Stored data —
◇ ◇ ◇ ◇ ◇ ◇ ◇

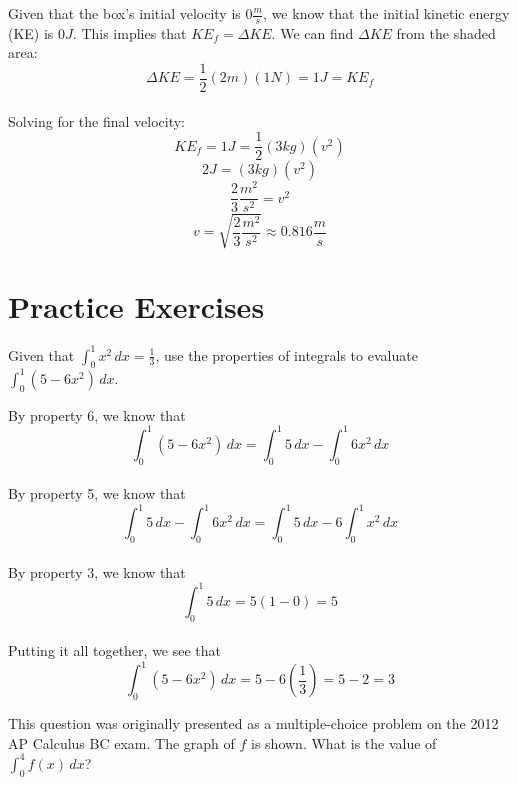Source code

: Given that the box's initial velocity is $0\frac{m}{s}$, we know that the initial kinetic energy (KE) is $0J$. This implies that $KE_f=\Delta KE$. We can find $\Delta KE$ from the shaded area:\\
$$\Delta KE = \frac{1}{2}(2m)(1N)=1 J=KE_f$$\\
Solving for the final velocity:\\
$$KE_f = 1 J = \frac{1}{2}(3kg)(v^2)$$
$$2 J = (3 kg)(v^2)$$
$$\frac{2}{3}\frac{m^2}{s^2}=v^2$$
$$v=\sqrt{\frac{2}{3}\frac{m^2}{s^2}}\approx0.816 \frac{m}{s}$$


\section{Practice Exercises}
\begin{Exercise}[label=defint2]
Given that $\int_{0}^{1}x^2\,dx=\frac{1}{3}$, use the properties of integrals to evaluate $\int_{0}^{1}(5-6x^2)\,dx$. 
\end{Exercise}

\begin{Answer}[ref=defint2]
By property 6, we know that $$\int_{0}^{1}(5-6x^2)\,dx=\int_{0}^{1}5\,dx-\int_{0}^{1}6x^2\,dx$$\\
By property 5, we know that $$\int_{0}^{1}5\,dx-\int_{0}^{1}6x^2\,dx=\int_{0}^{1}5\,dx-6\int_{0}^{1}x^2\,dx$$\\
By property 3, we know that $$\int_{0}^{1}5\,dx = 5(1-0) = 5$$\\
Putting it all together, we see that $$\int_{0}^{1}(5-6x^2)\,dx=5-6(\frac{1}{3})=5-2=3$$
\end{Answer}

\begin{Exercise}[label=defint3]
	This question was originally presented as a multiple-choice problem on the 2012 AP Calculus BC exam. The graph of $f$ is shown. What is the value of $\int_{0}^{4}f(x)\,dx$?\\
\end{Exercise}

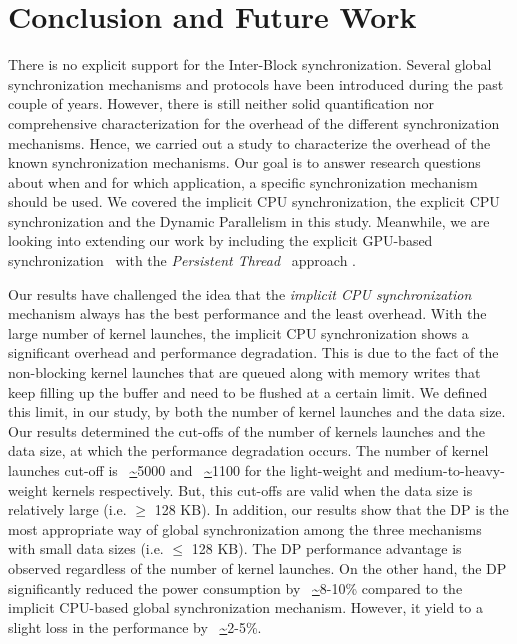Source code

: \documentclass[conference]{IEEEtran}
\begin{document}
\section{Conclusion and Future Work}
\label{sec:conclusion}
There is no explicit support for the Inter-Block synchronization. Several global synchronization mechanisms and protocols have been introduced during the past couple of years. However, there is still neither solid quantification nor comprehensive characterization for the overhead of the different synchronization mechanisms. Hence, we carried out a study to characterize the overhead of the known synchronization mechanisms. Our goal is to answer research questions about when and for which application, a specific synchronization mechanism should be used. We covered the implicit CPU synchronization, the explicit CPU synchronization and the Dynamic Parallelism in this study. Meanwhile, we are looking into extending our work by including the explicit GPU-based synchronization~\cite{proc9} with the \emph{Persistent Thread}~\cite{proc13} approach . 

Our results have challenged the idea that the \emph{implicit CPU synchronization} mechanism always has the best performance and the least overhead. With the large number of kernel launches, the implicit CPU synchronization shows a significant overhead and performance degradation. This is due to the fact of the non-blocking kernel launches that are queued along with memory writes that keep filling up the buffer and need to be flushed at a certain limit. We defined this limit, in our study, by both the number of kernel launches and the data size. Our results determined the cut-offs of the number of kernels launches and the data size, at which the performance degradation occurs. The number of kernel launches cut-off is ~\url{~}5000 and ~\url{~}1100 for the light-weight and medium-to-heavy-weight kernels respectively. But, this cut-offs are valid when the data size is relatively large (i.e. $\geq$ 128 KB). In addition, our results show that the DP is the most appropriate way of global synchronization among the three mechanisms with small data sizes (i.e. $\leq$ 128 KB). The DP performance advantage is observed regardless of the number of kernel launches. On the other hand, the DP significantly reduced the power consumption by ~\url{~}8-10\% compared to the implicit CPU-based global synchronization mechanism. However, it yield to a slight loss in the performance by ~\url{~}2-5\%. 
\end{document}
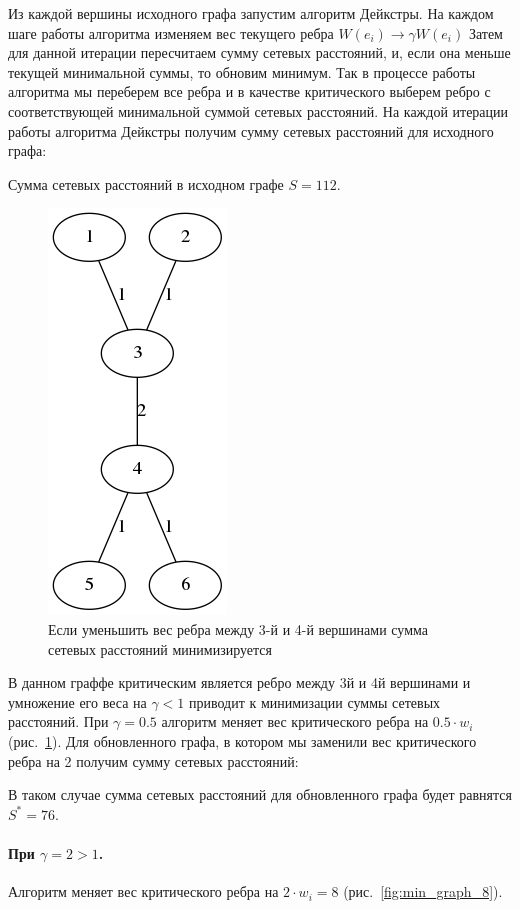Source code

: \documentclass[12pt]{article}
\begin{document}
Из каждой вершины исходного графа запустим алгоритм Дейкстры.
На каждом шаге работы алгоритма изменяем вес текущего ребра $W(e_i) \rightarrow \gamma W(e_i)$
Затем для данной итерации пересчитаем сумму сетевых расстояний, и, если она меньше текущей минимальной суммы,
то обновим минимум. Так в процессе работы алгоритма мы переберем все ребра и в качестве критического выберем 
ребро с соответствующей минимальной суммой сетевых расстояний. 
На каждой итерации работы алгоритма Дейкстры получим сумму сетевых расстояний для исходного графа:

Сумма сетевых расстояний в исходном графе $S = 112$. 

\begin{figure}[h]
    \centering
    \includegraphics[scale=0.7]{min_graph_2.png}
    \caption{Если уменьшить вес ребра между 3-й и 4-й вершинами сумма сетевых расстояний минимизируется}
    \label{fig:min_graph_2}
\end{figure}

В данном граффе критическим является ребро между
3й и 4й вершинами и умножение его веса на
$\gamma < 1$ приводит к минимизации суммы сетевых расстояний.
При $\gamma = 0.5$ алгоритм меняет вес критического ребра на $0.5 \cdot w_i$ (рис.~\ref{fig:min_graph_2}).
Для обновленного графа, в котором мы заменили вес критического ребра на 2 получим сумму сетевых расстояний:

В таком случае сумма сетевых расстояний для обновленного графа будет равнятся $S^* = 76$.

\paragraph{При $\gamma = 2 > 1$.}
Алгоритм меняет вес критического ребра на $2 \cdot w_i = 8$ (рис.~\ref{fig:min_graph_8}).
\end{document}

◇ ◇ ◇ ◇ ◇ ◇ ◇

Every line from the one containing "Для обновленного графа, в" through the end of the data must be repeated exactly, and no other line.

Для обновленного графа, в котором мы заменили вес критического ребра на 2 получим сумму сетевых расстояний:

В таком случае сумма сетевых расстояний для обновленного графа будет равнятся $S^* = 76$.

\paragraph{При $\gamma = 2 > 1$.}
Алгоритм меняет вес критического ребра на $2 \cdot w_i = 8$ (рис.~\ref{fig:min_graph_8}).
\end{document}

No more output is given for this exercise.